If there is, it doesn't seem to include Guangzhou R&F Properties Co. and CC Land Holdings Ltd., two of the mainland firms that have been snapping up real estate cast-offs from billionaire Wang Jianlin's Dalian Wanda Group Co.
Wanda, under pressure to reduce debt after Beijing imposed tighter capital controls, is close to reaching an agreement to sell two Australian luxury property projects, people familiar with the matter said earlier this week, and the buyer is of Chinese origin. The group's hotel unit on Tuesday agreed to sell its interests in the One Nine Elms project on the south bank of London's River Thames to R&F, which itself has a net debt-to-equity ratio of 229 percent.
Wanda paid 89 million pounds ($123 million) for the Nine Elms site in 2013. Considering the weakness in London's property market, and the development's many unoccupied apartments, it probably isn't making a huge profit. R&F, with CC Land, also bought the 10-acre plot of land in London that Wanda walked away from last year.
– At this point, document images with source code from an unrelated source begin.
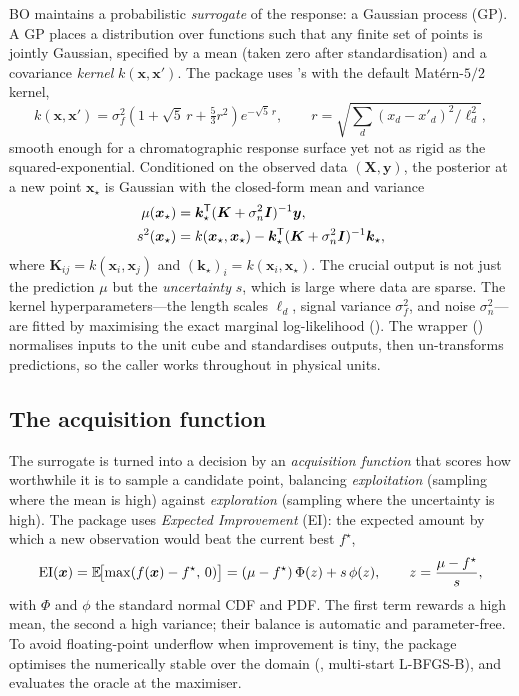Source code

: BO maintains a probabilistic \emph{surrogate} of the response: a Gaussian process
(GP). A GP places a distribution over functions such that any finite set of
points is jointly Gaussian, specified by a mean (taken zero after
standardisation) and a covariance \emph{kernel} $k(\bm x,\bm x')$. The package
uses 's  with the default Mat\'ern-$5/2$ kernel,
%
\begin{equation}
k(\bm x,\bm x') = \sigma_f^2
\left(1 + \sqrt5\,r + \tfrac{5}{3} r^2\right)
e^{-\sqrt5\, r},
\qquad
r = \sqrt{\textstyle\sum_d (x_d-x'_d)^2/\ell_d^2},
\end{equation}
%
smooth enough for a chromatographic response surface yet not as rigid as the
squared-exponential. Conditioned on the observed data
$(\bm X,\bm y)$, the posterior at a new point $\bm x_\star$ is Gaussian with the
closed-form mean and variance
%
\begin{align}
\mu(\bm x_\star) &= \bm k_\star\transp (\bm K + \sigma_n^2 \bm I)^{-1}\bm y, \\
s^2(\bm x_\star) &= k(\bm x_\star,\bm x_\star)
  - \bm k_\star\transp (\bm K + \sigma_n^2 \bm I)^{-1}\bm k_\star,
\end{align}
%
where $\bm K_{ij}=k(\bm x_i,\bm x_j)$ and $(\bm k_\star)_i = k(\bm x_i,\bm
x_\star)$. The crucial output is not just the prediction $\mu$ but the
\emph{uncertainty} $s$, which is large where data are sparse. The kernel
hyperparameters---the length scales $\ell_d$, signal variance $\sigma_f^2$, and
noise $\sigma_n^2$---are fitted by maximising the exact marginal log-likelihood
(). The wrapper () normalises inputs to
the unit cube and standardises outputs, then un-transforms predictions, so the
caller works throughout in physical units.

\subsection{The acquisition function}

The surrogate is turned into a decision by an \emph{acquisition function} that
scores how worthwhile it is to sample a candidate point, balancing
\emph{exploitation} (sampling where the mean is high) against \emph{exploration}
(sampling where the uncertainty is high). The package uses \emph{Expected
Improvement} (EI): the expected amount by which a new observation would beat the
current best $f^\star$,
%
\begin{equation}
\mathrm{EI}(\bm x) = \E\!\bigl[\max(f(\bm x)-f^\star,\,0)\bigr]
= (\mu-f^\star)\,\Phi(z) + s\,\phi(z),
\qquad z = \frac{\mu-f^\star}{s},
\label{eq:ei}
\end{equation}
%
with $\Phi$ and $\phi$ the standard normal CDF and PDF. The first term rewards a
high mean, the second a high variance; their balance is automatic and
parameter-free. To avoid floating-point underflow when improvement is tiny, the
package optimises the numerically stable  over the
domain (, multi-start L-BFGS-B), and evaluates the oracle at
the maximiser.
Meanwhile, bids are out again for the property portion of the Kuala Lumpur-Singapore high-speed rail project. Wanda pulled out of the running last year following increased scrutiny at home; now other Chinese companies are reported to be in the mix, along with some Japanese and European players.
The fate of some of Wanda's more ambitious projects elsewhere is up in the air. EuropaCity, a 3.1 billion euro ($3.8 billion) shopping, theme park and indoor-skiing complex being developed by Wang with French grocery giant Auchan Holding SA, has barely progressed, while a plan for industrial townships in the northern Indian state of Haryana is in limbo.
Whether a Chinese buyer rides in to rescue those remains to be seen. Regardless, it's hard to escape the view that Beijing's property restrictions make the sector off-limits only for some.